In an essay on Förg’s work from 1996 Max Wechsler pointedly noted: ‘Everything seems more or less clearly to derive from something, everything seems to claim that artistic work should fundamentally also be understood as a continuous, commenting reaction on existing pictorial works – including, naturally, one’s own.’* While Dylan in his late years with his late music on music initially prompted incredulity and perplexity, before he inspired new insights and transformed the threat of stagnation through an essentially physical act of will into uncharted territory, the same can also be said of the late Förg. He too was not so much confined as inspired by his grids. He produced continuously without ever repeating himself. Instead of lamenting the end of history or modernity, instead of racking his brains, he managed thanks to the ceaseless variations of his Grid Paintings to retain an innocence that is hard to come by in the art world. As though he had been strolling past modernity, day by day, year after year, rather than letting himself be distracted by the discourses that demanded progress from modernity.

While in hindsight Förg’s early alphabet may seem limited – which doesn’t lessen its effect in the least – the late vocabulary he was able to summon in his Grid Paintings is tremendously diverse and resonating with mysterious dialects, which he used confidently however.

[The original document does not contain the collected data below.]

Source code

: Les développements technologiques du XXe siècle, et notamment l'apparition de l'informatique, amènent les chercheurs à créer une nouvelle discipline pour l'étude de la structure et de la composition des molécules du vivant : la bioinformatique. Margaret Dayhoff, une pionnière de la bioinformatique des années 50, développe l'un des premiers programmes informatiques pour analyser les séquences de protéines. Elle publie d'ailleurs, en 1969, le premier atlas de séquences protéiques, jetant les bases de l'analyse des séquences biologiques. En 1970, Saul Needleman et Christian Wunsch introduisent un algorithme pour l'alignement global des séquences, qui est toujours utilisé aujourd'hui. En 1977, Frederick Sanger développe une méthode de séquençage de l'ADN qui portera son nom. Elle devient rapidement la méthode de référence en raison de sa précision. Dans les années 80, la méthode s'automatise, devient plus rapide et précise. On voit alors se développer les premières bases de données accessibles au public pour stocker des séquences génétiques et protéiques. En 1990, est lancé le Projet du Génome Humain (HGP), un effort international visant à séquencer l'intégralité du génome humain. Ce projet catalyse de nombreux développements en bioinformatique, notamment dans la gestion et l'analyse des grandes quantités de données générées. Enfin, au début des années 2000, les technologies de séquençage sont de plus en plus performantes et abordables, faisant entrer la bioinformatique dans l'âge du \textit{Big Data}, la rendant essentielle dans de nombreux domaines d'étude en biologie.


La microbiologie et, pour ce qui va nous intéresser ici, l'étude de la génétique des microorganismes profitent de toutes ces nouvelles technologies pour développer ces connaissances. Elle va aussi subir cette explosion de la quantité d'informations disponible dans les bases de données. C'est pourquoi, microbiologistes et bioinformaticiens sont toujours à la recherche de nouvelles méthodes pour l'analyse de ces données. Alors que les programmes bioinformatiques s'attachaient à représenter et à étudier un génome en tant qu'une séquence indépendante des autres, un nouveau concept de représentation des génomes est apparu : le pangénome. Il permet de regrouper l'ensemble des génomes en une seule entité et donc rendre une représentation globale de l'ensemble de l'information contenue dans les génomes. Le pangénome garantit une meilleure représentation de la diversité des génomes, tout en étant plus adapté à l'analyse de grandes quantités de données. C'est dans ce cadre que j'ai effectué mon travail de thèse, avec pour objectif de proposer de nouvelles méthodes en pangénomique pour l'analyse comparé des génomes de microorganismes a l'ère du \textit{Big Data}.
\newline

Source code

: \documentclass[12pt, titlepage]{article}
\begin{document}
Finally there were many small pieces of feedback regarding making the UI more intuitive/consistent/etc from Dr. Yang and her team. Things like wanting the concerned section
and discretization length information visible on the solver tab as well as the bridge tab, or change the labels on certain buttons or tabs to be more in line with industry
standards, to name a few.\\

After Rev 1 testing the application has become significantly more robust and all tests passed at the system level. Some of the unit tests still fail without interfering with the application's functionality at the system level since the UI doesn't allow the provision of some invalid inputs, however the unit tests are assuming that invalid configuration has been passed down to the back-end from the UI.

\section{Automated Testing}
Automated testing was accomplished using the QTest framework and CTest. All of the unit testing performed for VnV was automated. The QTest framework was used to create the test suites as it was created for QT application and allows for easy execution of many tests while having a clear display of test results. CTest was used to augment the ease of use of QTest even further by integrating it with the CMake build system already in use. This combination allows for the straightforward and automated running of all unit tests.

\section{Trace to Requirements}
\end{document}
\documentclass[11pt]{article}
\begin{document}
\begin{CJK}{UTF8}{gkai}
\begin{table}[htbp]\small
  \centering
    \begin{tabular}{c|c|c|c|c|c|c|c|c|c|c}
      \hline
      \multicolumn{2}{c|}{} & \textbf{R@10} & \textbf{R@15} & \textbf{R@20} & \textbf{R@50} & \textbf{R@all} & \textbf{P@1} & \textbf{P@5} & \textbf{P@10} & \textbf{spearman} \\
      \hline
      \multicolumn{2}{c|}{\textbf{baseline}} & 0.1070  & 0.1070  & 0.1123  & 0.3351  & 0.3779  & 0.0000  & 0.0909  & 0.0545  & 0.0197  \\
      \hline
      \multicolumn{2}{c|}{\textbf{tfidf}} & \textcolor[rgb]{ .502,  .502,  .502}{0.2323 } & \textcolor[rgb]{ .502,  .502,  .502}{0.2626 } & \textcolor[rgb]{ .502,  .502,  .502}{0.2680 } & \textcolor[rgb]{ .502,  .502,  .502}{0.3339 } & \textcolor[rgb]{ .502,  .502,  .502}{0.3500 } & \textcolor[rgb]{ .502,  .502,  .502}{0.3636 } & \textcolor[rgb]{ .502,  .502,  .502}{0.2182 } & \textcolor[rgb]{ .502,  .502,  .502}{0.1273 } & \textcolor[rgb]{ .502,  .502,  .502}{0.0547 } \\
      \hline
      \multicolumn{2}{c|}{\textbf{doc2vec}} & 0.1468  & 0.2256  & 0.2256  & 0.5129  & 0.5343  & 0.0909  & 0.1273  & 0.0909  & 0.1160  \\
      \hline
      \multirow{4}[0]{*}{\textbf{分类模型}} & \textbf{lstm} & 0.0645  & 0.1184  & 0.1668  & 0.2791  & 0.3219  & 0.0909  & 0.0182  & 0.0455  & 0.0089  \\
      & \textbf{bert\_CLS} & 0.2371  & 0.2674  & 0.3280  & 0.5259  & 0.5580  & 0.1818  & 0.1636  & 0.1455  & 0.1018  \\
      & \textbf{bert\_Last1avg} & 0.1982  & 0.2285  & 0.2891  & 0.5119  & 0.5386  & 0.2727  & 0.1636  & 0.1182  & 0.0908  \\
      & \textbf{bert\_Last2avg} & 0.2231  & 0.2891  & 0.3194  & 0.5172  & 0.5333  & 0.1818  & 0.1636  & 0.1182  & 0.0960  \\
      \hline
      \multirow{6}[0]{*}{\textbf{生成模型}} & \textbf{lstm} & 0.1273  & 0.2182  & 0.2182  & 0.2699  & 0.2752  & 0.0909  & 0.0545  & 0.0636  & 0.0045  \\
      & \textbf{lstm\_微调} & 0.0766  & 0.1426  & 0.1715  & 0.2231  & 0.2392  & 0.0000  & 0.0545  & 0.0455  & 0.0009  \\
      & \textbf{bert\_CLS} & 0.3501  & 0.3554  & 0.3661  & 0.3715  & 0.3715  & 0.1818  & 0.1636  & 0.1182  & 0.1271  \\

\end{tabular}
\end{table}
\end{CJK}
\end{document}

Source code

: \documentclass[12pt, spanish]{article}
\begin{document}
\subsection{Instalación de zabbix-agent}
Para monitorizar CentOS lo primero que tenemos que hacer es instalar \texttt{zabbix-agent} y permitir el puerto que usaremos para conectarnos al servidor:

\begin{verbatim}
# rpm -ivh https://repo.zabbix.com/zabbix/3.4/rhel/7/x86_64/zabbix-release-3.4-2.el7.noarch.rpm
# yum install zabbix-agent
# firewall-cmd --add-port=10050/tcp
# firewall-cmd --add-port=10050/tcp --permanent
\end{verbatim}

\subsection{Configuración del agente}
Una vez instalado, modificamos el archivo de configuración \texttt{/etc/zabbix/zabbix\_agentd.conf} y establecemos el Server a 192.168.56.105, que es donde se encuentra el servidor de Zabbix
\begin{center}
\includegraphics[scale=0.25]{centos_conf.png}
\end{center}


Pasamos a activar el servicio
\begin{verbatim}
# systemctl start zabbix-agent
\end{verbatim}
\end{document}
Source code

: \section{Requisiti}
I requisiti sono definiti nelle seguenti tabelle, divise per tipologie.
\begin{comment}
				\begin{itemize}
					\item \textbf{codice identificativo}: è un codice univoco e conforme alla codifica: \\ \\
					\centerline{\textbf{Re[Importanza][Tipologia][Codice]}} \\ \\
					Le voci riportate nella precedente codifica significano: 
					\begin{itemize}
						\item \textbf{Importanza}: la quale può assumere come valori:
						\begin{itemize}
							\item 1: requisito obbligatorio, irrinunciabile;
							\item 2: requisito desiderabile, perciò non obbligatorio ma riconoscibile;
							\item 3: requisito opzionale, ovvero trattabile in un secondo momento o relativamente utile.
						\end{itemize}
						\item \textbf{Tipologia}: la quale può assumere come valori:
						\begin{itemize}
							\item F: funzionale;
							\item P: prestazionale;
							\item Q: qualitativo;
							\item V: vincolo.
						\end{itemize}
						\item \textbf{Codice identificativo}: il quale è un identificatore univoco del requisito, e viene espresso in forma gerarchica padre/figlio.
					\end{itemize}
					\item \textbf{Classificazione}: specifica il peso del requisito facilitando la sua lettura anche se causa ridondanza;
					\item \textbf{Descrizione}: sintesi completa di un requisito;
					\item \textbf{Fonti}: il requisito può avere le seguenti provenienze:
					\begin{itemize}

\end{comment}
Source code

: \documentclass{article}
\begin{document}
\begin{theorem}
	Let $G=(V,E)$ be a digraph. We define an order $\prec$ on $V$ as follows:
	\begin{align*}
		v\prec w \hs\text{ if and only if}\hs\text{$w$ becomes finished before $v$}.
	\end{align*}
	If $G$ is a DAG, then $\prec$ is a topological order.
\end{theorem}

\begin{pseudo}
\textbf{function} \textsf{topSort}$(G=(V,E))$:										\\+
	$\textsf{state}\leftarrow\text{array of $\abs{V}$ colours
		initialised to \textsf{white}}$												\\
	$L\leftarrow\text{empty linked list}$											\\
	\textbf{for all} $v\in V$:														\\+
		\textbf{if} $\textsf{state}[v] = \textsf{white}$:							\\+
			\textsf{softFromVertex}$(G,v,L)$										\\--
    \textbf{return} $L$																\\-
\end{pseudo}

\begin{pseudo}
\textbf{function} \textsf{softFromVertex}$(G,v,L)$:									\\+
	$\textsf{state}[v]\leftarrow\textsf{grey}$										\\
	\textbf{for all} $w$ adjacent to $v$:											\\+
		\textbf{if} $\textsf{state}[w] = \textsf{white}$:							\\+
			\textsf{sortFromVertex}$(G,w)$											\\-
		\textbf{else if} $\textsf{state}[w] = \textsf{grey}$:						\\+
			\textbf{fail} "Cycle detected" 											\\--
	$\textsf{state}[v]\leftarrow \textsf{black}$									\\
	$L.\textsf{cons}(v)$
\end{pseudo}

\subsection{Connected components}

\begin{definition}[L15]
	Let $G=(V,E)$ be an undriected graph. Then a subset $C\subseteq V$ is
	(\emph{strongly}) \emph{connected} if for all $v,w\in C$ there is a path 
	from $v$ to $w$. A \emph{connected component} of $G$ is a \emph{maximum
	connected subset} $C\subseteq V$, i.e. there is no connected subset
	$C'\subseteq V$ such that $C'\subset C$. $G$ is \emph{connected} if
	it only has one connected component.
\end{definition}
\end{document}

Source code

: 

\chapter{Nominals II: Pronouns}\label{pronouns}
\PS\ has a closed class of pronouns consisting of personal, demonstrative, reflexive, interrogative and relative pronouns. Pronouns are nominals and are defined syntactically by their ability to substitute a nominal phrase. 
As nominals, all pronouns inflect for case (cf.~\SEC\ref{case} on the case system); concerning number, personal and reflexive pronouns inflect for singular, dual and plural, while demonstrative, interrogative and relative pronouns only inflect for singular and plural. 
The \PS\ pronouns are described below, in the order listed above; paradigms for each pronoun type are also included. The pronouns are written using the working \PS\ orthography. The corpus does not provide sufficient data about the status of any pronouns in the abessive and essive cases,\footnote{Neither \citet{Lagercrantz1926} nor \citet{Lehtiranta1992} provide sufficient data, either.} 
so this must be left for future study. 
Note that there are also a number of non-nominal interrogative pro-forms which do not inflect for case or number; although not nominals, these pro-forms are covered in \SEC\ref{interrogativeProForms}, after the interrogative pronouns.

Besides the large acrylic paintings the exhibition in London also features six small-format untitled watercolours. It is taken for granted that artists generally work their way from the small sketch – be it a watercolour – towards the large painting. With Förg, however, it was the exact opposite. The small formats were afterthoughts, ramifications of the big statements. As with a reprise, what has just been completed is here reproduced, possibly also verified, in a smaller format.

In this sense, Förg, with his mini-series that invokes Klee, confirms that he was also one of the great transformation artists of his time. A year and a half after his death from a severe illness – on 5 December 2013, the day of his 61st birthday – large retrospectives of his work are scheduled at Deichtorhallen in Hamburg, Stedelijk Museum Amsterdam and in the USA. Even if one of those exhibitions were to focus exclusively on the Grid or Stroke Paintings of the 1990s and 2000s, the effect would likely be similar to that of a museum retrospective which, predictably, would survey all creative phases of his oeuvre. Indeed, such is the variety of expressions in his Grid Paintings that his ability to reinvent himself is evidenced by the macroscopic as well as microscopic perspective. Because everything, the entire expressive potential of painting, is contained in these grids: The rigour of geometry and the expressivity of gesture; the cohesion of the composition as opposed to the coherence of the content; hermetic closure and seemingly open grids form a universal vocabulary that leaves spectators speechless. This assessment can easily be extended to his characteristic palette and brushstrokes – in Förg’s work, repetition and the disruption of repetition are siblings.

It almost seems as if Förg had monitored with genuine empathy all the attempts to represent the world as an abstraction made by painters in the early twentieth century. But nothing in his work suggests that he appropriated their findings to gain undue advantage.